The relevance between Toland’s contentions and evidence, Keller’s article, and my opinion as regards the Iraq War, is that same crucial need to understand context. As of 2002, It was well-known that Saddam Hussein had not only developed Weapons of Mass Destruction, but had used them, both in war and against his own citizens. The discovery in 1991 of further-than-anticipated progress in WMD research further alarmed Coalition nations, and the Cease-Fire included specific mandatory requirements as a condition to prevent resumption of hostilities. The fact that Hussein’s Baath government had, by 1998, fired on Coalition aircraft, attempted to assassinate George H.W. Bush, and had not only obstructed but physically threatened them, all constituted violations of the Cease-Fire, which led to the 1998 Act of Congress declaring Regime Change in Iraq the official policy of the United States government, which President Bill Clinton signed into law. The 2002 votes in Congress gave clear authorization for the war, based on information which both the President and leaders in both major political parties saw and evaluated. These are the facts which formed the context and consensus of the 2002 decision to go to war.

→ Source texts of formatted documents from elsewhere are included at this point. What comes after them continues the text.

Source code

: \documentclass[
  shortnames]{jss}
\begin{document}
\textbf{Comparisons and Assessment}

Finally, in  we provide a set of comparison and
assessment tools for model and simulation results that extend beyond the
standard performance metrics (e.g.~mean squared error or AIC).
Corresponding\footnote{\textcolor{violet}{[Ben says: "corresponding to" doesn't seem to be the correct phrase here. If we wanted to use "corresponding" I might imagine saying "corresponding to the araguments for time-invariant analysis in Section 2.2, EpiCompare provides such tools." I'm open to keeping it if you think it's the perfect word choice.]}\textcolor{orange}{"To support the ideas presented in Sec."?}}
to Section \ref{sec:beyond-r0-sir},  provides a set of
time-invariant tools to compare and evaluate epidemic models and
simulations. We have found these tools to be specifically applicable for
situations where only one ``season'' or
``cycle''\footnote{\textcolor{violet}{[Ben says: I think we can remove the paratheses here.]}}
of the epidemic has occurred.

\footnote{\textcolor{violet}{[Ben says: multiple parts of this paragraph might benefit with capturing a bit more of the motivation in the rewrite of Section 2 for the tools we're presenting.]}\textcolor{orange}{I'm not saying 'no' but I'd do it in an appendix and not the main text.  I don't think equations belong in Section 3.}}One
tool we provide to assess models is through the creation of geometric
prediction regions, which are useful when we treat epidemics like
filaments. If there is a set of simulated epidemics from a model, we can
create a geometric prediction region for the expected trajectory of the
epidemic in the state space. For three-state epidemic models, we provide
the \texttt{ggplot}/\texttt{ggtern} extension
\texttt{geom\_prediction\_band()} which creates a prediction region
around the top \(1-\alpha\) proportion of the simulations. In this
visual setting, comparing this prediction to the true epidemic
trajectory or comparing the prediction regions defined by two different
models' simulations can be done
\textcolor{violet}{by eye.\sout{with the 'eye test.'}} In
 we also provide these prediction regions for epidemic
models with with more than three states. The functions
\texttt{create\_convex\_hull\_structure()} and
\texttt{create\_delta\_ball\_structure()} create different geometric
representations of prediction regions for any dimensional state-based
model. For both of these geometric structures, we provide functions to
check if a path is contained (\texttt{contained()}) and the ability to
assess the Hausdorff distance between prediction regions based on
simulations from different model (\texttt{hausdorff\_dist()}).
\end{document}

The reason Conservatives find the Democrats’ wailing on Iraq hypocritical, is because the Democrats saw the same information, in the same context, as the Administration, and their own statements bear out that they reached the same conclusions as to the threat posed by Saddam and the Baath regime in Iraq. But now that they perceive a possible political benefit to lying, the leadership of the Democratic Party sees no problem in putting a trick ahead of the national interest. If the Mainstream Media were not complicit, this could not work for the Democrats, but the sort of people willing to try to sway a Presidential election with forged documents are hardly going to object on moral grounds to lying about the facts of a major military decision. Fortunately, in the age of Information the facts are retrievable, and prove the matter in both point and context. The decision to invade Iraq was the most legitimate and fully-informed decision made by the Congress and President in cooperation in the last 60 years, and nothing the Democrats claim now can change that.